5. Act of Contrition

Now you will make an Act of Contrition to express your sorrow at having offended God and resolving to sin no more. The traditional way of doing this is to recite aloud the prayer called "Act of Contrition":

O my God, I am heartily sorry for having offended Thee and I detest all my sins because of Thy just punishments, but most of all because they offend Thee, my God, Who art all good and deserving of all my love. I firmly resolve, with the help of Thy grace, to sin no more and avoid the near occasions of sin. Amen.

If you are comfortable doing so, you may say the prayer in Latin:

Deus meus, ex toto corde poenitet me omnium meorum peccatorum, eaque detestor, quia peccando, non solum poenas a Te iuste statutas promeritus sum, sed praesertim quia offendi Te, summum bonum, ac dignum qui super omnia diligaris. Ideo firmiter propono, adiuvante gratia Tua, de cetero me non peccaturum peccandique occasiones proximas fugiturum. Amen.

If you have a hard time memorizing (which is OK!), you can pray aloud using your own words to the same effect -- i.e., expressing your contrition for having displeased God and resolving to sin no more and avoid the near occasions of sin -- but you should try to memorize the traditional Act of Contrition and teach it to your children. You can also have the prayer written out or on a Holy Card to carry with you in the Confessional. (Note: a "near occasion of sin" is a situation in which you are likely to sin. For ex., going to the mall might be a "near occasion of sin" for a kleptomaniac who hasn't learned to control his behavior; keeping company alone with a girl he is extremely attracted to in a sexual way might be a near occasion of sin for a man, etc.)

 

6. Absolution

Now comes the good part (it may come as you make your Act of Contrition, so don't be confused if the priest starts whispering in Latin as you pray): Christ, through His priest, grants you absolution in a form that includes the words below. Without the words in italics (the very form of the Sacrament) in either Latin or English (or whatever language is being spoken by the priest), the Sacrament is not valid:

Dominus noster Jesus Christus te absolvat; et ego auctoritate ipsius te absolvo ab omni vinculo excommunicationis (sespensionis) et interdicti in quantum possum et tu indiges. [making the Sign of the Cross:] Deinde, ego te absolvo a peccatis tuis in nomine Patris, et Filii, et Spiritus Sancti. Amen.

English:
May our Lord Jesus Christ absolve you; and by His authority I absolve you from every bond of excommunication and interdict, so far as my power allows and your needs require. [making the Sign of the Cross:] Thereupon, I absolve you of your sins in the name of the Father, and the Son, and the Holy Spirit. Amen.

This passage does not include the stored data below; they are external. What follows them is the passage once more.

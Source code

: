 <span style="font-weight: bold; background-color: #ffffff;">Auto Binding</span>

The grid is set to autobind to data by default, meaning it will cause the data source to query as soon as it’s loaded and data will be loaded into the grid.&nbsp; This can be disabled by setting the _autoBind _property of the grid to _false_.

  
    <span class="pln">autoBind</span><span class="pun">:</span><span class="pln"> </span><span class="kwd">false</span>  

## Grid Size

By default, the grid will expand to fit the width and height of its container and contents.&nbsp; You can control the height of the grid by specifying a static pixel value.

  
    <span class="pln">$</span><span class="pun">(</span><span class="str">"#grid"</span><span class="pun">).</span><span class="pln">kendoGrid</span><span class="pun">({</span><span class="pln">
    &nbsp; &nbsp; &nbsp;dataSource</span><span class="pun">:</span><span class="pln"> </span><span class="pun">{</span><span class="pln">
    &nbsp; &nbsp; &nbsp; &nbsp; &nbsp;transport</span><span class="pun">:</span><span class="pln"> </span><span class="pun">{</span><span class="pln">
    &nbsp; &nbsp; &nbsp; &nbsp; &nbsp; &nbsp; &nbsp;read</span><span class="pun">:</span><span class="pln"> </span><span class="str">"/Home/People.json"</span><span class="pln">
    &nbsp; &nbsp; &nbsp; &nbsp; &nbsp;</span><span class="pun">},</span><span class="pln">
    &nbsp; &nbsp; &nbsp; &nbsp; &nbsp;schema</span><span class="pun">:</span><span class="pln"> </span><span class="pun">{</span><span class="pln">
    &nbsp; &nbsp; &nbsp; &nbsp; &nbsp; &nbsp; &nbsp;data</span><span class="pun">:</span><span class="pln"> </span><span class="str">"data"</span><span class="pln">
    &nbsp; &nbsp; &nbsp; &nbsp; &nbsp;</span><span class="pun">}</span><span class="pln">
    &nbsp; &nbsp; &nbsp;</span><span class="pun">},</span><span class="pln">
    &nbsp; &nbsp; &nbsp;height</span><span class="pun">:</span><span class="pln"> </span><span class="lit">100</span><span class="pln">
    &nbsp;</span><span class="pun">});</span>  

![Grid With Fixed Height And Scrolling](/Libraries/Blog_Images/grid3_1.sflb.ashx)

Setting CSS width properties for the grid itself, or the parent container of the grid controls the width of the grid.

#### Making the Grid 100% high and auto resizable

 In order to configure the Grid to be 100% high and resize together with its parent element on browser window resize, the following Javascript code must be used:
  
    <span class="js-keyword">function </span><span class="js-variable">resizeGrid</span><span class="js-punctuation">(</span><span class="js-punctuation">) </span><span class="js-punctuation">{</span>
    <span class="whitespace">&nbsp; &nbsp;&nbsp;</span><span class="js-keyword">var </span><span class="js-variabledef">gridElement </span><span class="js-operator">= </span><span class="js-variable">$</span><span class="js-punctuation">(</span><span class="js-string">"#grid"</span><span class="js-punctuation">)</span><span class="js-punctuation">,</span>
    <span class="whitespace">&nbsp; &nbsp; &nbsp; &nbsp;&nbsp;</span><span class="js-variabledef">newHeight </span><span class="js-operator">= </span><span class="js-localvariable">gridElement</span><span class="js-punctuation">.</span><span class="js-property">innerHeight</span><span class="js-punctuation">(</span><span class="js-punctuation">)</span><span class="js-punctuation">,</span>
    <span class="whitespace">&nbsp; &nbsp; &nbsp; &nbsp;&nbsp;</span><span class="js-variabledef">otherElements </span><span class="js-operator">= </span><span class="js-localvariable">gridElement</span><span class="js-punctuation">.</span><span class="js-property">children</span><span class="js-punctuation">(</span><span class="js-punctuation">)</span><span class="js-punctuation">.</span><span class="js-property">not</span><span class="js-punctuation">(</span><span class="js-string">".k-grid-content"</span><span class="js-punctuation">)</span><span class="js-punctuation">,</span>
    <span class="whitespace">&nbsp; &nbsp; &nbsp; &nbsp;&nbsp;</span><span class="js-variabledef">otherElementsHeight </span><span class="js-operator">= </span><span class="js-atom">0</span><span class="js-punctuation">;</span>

He will pray a prayer for you:

Passio Domini nostri Jesu Christi, merita Beatae Mariae Virginis et omnium sanctorum, quidquid boni feceris vel mail sustinueris sint tibi in remissionem peccatorum, augmentum gratiae et praemium vitae aeternae.

English:
May the Passion of Our Lord Jesus Christ, the merits of the Blessed Virgin Mary and of all the saints obtain for you that whatever good you do or whatever evil you bear might merit for you the remission of your sins, the increase of grace and the reward of everlasting life.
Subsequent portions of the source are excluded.